Poblada de extranjeros, París se vuelve una ciudad extranjera. Abandonada por sus habitantes, los turistas la visitan como recorren ruinas de ciudades desaparecidas, sitios arqueológicos, pirámides que encierran en ellas, acaso para siempre, su misterio.

Andar así es andar a ciegas,
Andar inmóvil en el aire inmóvil

Con estos versos comienza El Tajín de Efraín Huerta. Leerlos es escuchar los rumores de aire prisionero… Caminar sobre su propia sombra… Como camino en un París canicular.

La afluencia de turistas, más numerosos cada año (29 millones el año pasado, 12 veces la población intramuros de 2 millones 215 mil 195 habitantes) cambia la fisonomía de la ciudad. Una observación se impone. Antaño, hubo una época cuando existían viajeros, e incluso aventureros. Hoy no existen más que regimientos de turistas. Antes, el viajero, joven o adulto, hombre o mujer, se adentraba solo, o acompañado de un amigo o una amiga, en la ciudad desconocida. Hoy, los turistas se desplazan en grupos de 50, incluso cien personas, en fila india, más preocupados en seguir la fila, con la vista fija en el trasero de quien va adelante, que en mirar, ya no se diga descubrir, la arquitectura de la ciudad que visita. Semejantes a un rebaño, deambulan tras un guía que los vigila con la atención de un pastor angustiado ante la perspectiva de perder un solo borrego, una cabra de su rebaño. Esta manera de viajar, desprovista de cualquier iniciativa, de un asomo de aventura, no deja al turista ninguna decisión personal, se le ordena solamente seguir y obedecer al programa decidido sin él. La catástrofe única sería que escapase a los planes y se perdiera. Extravío que es el mayor encanto del viaje. Pero el sistema industrial del turismo, enorme negocio financiero, habrá logrado acabar con la magia contenida en la sola maravillosa palabra de viaje. El fenómeno no es sorprendente. Corresponde al famoso progreso de los tiempos modernos donde la organización industrial, incluso del placer, exige la práctica en grupo, lo más numeroso posible. El ser humano reducido a la condición de cliente, nada puede hacerse sino colectivamente pues el único criterio es el del provecho máximo. El beneficio de los mercaderes, desde luego.

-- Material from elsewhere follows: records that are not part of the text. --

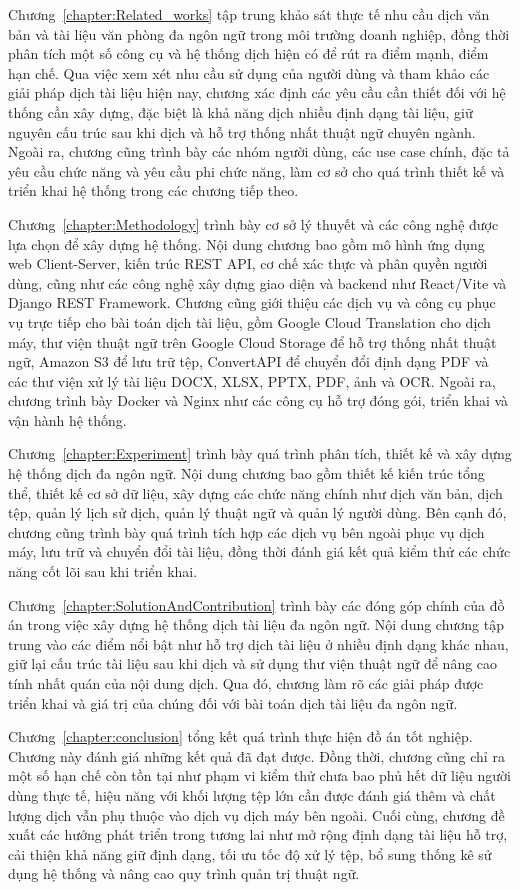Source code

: \documentclass[../DoAn.tex]{subfiles}
\begin{document}
Chương~\ref{chapter:Related_works} tập trung khảo sát thực tế nhu cầu dịch văn bản và tài liệu văn phòng đa ngôn ngữ trong môi trường doanh nghiệp, đồng thời phân tích một số công cụ và hệ thống dịch hiện có để rút ra điểm mạnh, điểm hạn chế. Qua việc xem xét nhu cầu sử dụng của người dùng và tham khảo các giải pháp dịch tài liệu hiện nay, chương xác định các yêu cầu cần thiết đối với hệ thống cần xây dựng, đặc biệt là khả năng dịch nhiều định dạng tài liệu, giữ nguyên cấu trúc sau khi dịch và hỗ trợ thống nhất thuật ngữ chuyên ngành. Ngoài ra, chương cũng trình bày các nhóm người dùng, các use case chính, đặc tả yêu cầu chức năng và yêu cầu phi chức năng, làm cơ sở cho quá trình thiết kế và triển khai hệ thống trong các chương tiếp theo.

Chương~\ref{chapter:Methodology} trình bày cơ sở lý thuyết và các công nghệ được lựa chọn để xây dựng hệ thống. Nội dung chương bao gồm mô hình ứng dụng web Client-Server, kiến trúc REST API, cơ chế xác thực và phân quyền người dùng, cũng như các công nghệ xây dựng giao diện và backend như React/Vite và Django REST Framework. Chương cũng giới thiệu các dịch vụ và công cụ phục vụ trực tiếp cho bài toán dịch tài liệu, gồm Google Cloud Translation cho dịch máy, thư viện thuật ngữ trên Google Cloud Storage để hỗ trợ thống nhất thuật ngữ, Amazon S3 để lưu trữ tệp, ConvertAPI để chuyển đổi định dạng PDF và các thư viện xử lý tài liệu DOCX, XLSX, PPTX, PDF, ảnh và OCR. Ngoài ra, chương trình bày Docker và Nginx như các công cụ hỗ trợ đóng gói, triển khai và vận hành hệ thống.

Chương~\ref{chapter:Experiment} trình bày quá trình phân tích, thiết kế và xây dựng hệ thống dịch đa ngôn ngữ. Nội dung chương bao gồm thiết kế kiến trúc tổng thể, thiết kế cơ sở dữ liệu, xây dựng các chức năng chính như dịch văn bản, dịch tệp, quản lý lịch sử dịch, quản lý thuật ngữ và quản lý người dùng. Bên cạnh đó, chương cũng trình bày quá trình tích hợp các dịch vụ bên ngoài phục vụ dịch máy, lưu trữ và chuyển đổi tài liệu, đồng thời đánh giá kết quả kiểm thử các chức năng cốt lõi sau khi triển khai.

Chương~\ref{chapter:SolutionAndContribution} trình bày các đóng góp chính của đồ án trong việc xây dựng hệ thống dịch tài liệu đa ngôn ngữ. Nội dung chương tập trung vào các điểm nổi bật như hỗ trợ dịch tài liệu ở nhiều định dạng khác nhau, giữ lại cấu trúc tài liệu sau khi dịch và sử dụng thư viện thuật ngữ để nâng cao tính nhất quán của nội dung dịch. Qua đó, chương làm rõ các giải pháp được triển khai và giá trị của chúng đối với bài toán dịch tài liệu đa ngôn ngữ.

Chương~\ref{chapter:conclusion} tổng kết quá trình thực hiện đồ án tốt nghiệp. Chương này đánh giá những kết quả đã đạt được. Đồng thời, chương cũng chỉ ra một số hạn chế còn tồn tại như phạm vi kiểm thử chưa bao phủ hết dữ liệu người dùng thực tế, hiệu năng với khối lượng tệp lớn cần được đánh giá thêm và chất lượng dịch vẫn phụ thuộc vào dịch vụ dịch máy bên ngoài. Cuối cùng, chương đề xuất các hướng phát triển trong tương lai như mở rộng định dạng tài liệu hỗ trợ, cải thiện khả năng giữ định dạng, tối ưu tốc độ xử lý tệp, bổ sung thống kê sử dụng hệ thống và nâng cao quy trình quản trị thuật ngữ.
\end{document}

El turismo contemporáneo nada tiene que ver con la idea misma del viaje. Concepto anticuado frente a la industria sometida a la rentabilidad. En Francia, primer destino turístico desde 1990, con 83 millones de turistas y 114 de excursionistas (un total de 197 millones), la cifra de negocios anual rebasa los 35 mil millones de euros. Si esta cifra es inferior a la de Estados Unidos es, sin duda, porque la entrada a los monumentos más visitados en Francia, Notre-Dame y Sacré Coeur, es gratuita. Siguen el del Louvre y la torre Eiffel.

Pero quedarse en París durante julio y agosto, ¿no es descubrir una ciudad extranjera? Ni nórdica, ni del sur de Europa. Ni brumas fantasmales, ni gigantes disfrazados de molinos. Simplemente otra, la misma, extranjera.